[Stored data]
__________
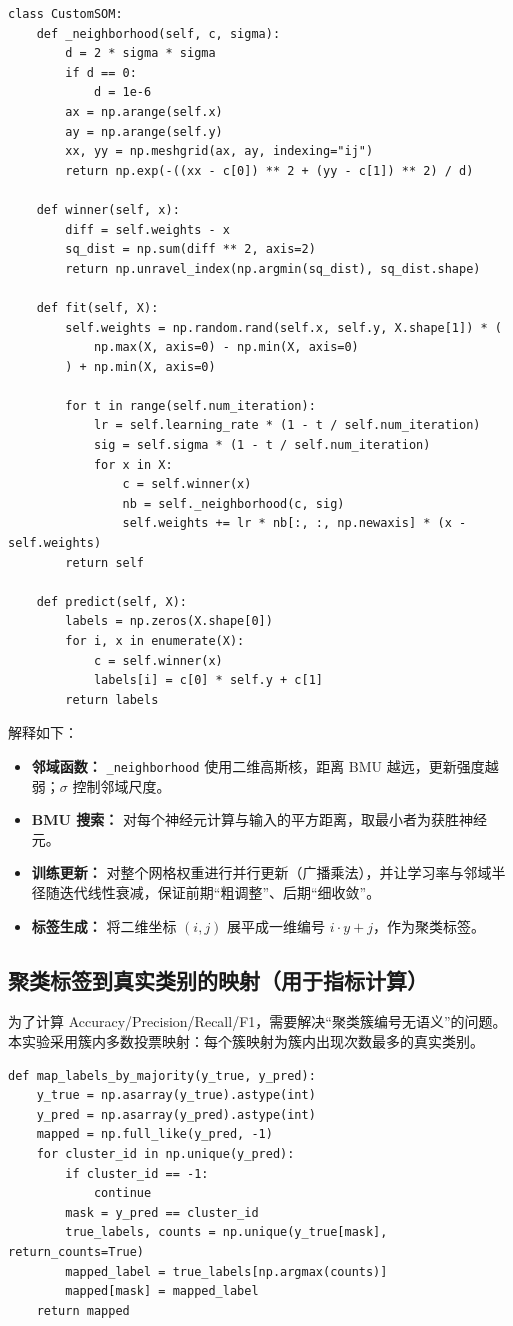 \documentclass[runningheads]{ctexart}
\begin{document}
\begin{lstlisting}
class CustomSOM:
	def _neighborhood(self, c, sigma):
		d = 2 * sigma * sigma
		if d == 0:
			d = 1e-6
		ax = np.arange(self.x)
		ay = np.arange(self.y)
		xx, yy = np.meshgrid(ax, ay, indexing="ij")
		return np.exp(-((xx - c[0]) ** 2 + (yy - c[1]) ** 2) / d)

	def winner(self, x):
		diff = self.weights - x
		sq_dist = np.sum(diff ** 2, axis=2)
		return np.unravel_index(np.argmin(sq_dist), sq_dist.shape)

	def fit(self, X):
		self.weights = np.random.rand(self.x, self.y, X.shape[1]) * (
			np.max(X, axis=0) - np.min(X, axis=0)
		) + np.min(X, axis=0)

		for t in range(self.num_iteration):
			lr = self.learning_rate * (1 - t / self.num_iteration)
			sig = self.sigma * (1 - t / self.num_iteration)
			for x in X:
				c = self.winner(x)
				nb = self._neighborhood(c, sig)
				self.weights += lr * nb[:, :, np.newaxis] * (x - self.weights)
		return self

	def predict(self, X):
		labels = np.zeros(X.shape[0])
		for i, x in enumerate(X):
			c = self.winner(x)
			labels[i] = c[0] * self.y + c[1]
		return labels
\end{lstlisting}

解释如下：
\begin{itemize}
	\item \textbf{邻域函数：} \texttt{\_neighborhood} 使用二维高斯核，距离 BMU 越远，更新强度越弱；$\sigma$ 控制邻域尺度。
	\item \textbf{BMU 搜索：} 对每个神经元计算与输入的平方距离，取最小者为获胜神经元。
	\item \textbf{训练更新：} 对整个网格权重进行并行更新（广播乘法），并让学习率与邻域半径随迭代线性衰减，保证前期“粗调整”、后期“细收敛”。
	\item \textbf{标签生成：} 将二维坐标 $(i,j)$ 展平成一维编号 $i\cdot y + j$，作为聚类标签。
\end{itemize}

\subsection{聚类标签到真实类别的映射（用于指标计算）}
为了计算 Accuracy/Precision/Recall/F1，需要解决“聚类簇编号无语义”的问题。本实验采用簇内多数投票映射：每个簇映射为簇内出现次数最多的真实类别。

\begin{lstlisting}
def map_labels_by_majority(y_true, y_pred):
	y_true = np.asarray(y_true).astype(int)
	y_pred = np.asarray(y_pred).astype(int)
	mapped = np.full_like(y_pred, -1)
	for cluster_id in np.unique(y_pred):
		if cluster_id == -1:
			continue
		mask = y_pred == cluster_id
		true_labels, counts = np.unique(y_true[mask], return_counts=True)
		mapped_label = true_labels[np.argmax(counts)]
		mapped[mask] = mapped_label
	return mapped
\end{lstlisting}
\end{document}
__________
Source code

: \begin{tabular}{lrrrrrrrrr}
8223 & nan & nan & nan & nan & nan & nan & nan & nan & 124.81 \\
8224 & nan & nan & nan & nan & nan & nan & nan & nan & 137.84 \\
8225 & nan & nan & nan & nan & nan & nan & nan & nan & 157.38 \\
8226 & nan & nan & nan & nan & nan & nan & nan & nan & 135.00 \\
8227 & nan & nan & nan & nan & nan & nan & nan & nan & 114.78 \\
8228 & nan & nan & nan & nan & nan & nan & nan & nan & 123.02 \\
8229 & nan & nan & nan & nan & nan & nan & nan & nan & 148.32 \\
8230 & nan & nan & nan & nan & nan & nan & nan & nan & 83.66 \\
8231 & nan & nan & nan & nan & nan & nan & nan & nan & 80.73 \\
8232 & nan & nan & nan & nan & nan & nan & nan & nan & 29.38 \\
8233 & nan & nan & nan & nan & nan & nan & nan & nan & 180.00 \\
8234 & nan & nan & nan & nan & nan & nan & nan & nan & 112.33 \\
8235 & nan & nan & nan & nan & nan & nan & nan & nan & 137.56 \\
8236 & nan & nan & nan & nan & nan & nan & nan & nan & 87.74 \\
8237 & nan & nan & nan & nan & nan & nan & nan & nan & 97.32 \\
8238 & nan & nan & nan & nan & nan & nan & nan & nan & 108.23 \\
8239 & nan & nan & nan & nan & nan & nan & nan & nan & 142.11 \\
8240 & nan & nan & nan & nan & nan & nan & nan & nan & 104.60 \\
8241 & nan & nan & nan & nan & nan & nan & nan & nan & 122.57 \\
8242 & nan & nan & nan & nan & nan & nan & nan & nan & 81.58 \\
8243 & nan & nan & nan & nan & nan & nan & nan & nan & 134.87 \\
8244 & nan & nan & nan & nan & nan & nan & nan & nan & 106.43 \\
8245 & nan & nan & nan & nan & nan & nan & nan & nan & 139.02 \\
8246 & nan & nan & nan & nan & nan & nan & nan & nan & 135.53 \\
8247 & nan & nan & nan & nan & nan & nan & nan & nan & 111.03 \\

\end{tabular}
__________
**Exercise:**
In the data above, which lines include "sigma"? Return those lines.

**Task response:**
	def _neighborhood(self, c, sigma):
		d = 2 * sigma * sigma
			sig = self.sigma * (1 - t / self.num_iteration)
	\item \textbf{邻域函数：} \texttt{\_neighborhood} 使用二维高斯核，距离 BMU 越远，更新强度越弱；$\sigma$ 控制邻域尺度。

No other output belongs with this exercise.